▸ WHAT YOU WILL DO: Look through the listing below for lines containing "particularly". State how many there are, and nothing else.
——————————
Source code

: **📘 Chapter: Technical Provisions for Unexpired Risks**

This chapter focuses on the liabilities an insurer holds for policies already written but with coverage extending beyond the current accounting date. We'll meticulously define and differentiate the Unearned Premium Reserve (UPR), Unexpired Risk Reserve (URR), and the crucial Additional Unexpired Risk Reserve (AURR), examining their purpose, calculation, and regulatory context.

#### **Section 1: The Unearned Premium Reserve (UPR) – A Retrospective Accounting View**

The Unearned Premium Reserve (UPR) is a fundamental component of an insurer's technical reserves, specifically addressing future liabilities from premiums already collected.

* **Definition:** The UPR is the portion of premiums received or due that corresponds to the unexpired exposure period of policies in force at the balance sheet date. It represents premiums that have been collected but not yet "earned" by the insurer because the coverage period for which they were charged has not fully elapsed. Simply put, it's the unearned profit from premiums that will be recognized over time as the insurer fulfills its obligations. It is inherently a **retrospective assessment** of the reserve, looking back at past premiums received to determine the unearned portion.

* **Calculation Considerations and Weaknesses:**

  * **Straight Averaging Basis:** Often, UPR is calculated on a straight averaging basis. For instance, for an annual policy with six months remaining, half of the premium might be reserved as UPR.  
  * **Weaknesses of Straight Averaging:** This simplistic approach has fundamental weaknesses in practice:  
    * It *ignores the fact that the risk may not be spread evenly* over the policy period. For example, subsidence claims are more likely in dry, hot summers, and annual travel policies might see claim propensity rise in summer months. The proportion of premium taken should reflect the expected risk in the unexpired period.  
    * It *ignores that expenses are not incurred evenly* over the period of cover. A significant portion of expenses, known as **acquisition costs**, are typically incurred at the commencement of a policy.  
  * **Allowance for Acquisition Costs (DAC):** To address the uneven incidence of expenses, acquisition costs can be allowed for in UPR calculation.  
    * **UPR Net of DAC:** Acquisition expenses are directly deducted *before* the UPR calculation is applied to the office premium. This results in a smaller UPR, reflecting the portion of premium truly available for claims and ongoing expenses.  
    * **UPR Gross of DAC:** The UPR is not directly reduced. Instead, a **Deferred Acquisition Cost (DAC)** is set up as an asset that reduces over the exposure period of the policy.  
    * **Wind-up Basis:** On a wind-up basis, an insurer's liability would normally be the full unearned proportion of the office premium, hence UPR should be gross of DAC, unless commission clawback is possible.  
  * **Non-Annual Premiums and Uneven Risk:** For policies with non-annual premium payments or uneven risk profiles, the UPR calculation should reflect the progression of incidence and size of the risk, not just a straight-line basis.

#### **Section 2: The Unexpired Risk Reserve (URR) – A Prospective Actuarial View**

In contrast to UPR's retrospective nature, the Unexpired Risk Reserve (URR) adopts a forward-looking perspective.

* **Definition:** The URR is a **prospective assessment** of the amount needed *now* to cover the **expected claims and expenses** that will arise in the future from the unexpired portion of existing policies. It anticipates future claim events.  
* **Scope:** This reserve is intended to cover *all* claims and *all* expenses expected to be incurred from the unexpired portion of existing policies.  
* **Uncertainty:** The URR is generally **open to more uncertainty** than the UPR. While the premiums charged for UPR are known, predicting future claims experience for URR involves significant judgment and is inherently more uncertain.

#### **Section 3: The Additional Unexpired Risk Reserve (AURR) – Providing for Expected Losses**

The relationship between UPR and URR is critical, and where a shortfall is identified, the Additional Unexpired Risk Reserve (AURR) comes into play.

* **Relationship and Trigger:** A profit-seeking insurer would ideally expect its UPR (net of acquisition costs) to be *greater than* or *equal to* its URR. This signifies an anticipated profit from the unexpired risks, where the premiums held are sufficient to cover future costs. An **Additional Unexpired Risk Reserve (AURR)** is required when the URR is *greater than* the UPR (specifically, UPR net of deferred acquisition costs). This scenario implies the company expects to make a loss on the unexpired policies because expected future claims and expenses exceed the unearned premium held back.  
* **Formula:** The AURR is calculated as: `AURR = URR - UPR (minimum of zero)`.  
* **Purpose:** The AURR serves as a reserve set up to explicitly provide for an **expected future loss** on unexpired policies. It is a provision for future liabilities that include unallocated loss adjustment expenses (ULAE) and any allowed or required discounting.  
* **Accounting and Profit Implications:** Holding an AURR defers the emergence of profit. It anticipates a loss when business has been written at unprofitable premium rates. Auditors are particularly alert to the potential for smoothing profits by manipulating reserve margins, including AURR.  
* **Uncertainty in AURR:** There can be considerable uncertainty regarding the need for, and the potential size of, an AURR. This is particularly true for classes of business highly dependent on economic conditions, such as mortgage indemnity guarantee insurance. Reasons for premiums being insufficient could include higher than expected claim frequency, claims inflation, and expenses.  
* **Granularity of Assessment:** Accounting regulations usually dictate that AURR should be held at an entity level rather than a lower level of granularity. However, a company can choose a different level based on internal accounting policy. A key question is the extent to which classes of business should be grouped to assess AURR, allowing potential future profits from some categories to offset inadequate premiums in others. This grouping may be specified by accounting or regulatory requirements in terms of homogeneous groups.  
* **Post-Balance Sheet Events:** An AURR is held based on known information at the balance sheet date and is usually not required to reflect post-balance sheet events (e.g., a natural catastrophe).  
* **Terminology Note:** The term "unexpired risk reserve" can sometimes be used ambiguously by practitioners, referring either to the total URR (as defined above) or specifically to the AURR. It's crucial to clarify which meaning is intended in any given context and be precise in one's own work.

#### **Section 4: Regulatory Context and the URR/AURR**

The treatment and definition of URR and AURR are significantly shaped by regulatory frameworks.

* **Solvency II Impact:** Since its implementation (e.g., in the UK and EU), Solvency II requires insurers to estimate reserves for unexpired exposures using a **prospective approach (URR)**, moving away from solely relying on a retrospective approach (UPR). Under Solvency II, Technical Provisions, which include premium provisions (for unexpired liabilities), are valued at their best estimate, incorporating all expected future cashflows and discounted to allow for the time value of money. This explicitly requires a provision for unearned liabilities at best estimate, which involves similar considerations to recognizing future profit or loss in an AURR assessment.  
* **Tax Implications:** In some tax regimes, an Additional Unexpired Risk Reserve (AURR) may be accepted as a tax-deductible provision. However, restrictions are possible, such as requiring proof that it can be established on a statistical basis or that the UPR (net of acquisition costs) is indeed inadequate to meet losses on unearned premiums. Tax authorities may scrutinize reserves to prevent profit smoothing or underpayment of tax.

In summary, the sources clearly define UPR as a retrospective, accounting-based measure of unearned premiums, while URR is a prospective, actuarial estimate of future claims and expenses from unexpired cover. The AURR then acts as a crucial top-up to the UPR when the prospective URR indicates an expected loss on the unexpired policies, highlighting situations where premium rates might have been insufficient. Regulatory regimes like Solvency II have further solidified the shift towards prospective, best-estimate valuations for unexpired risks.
——————————
▸ ANSWER TO THIS EXERCISE: 2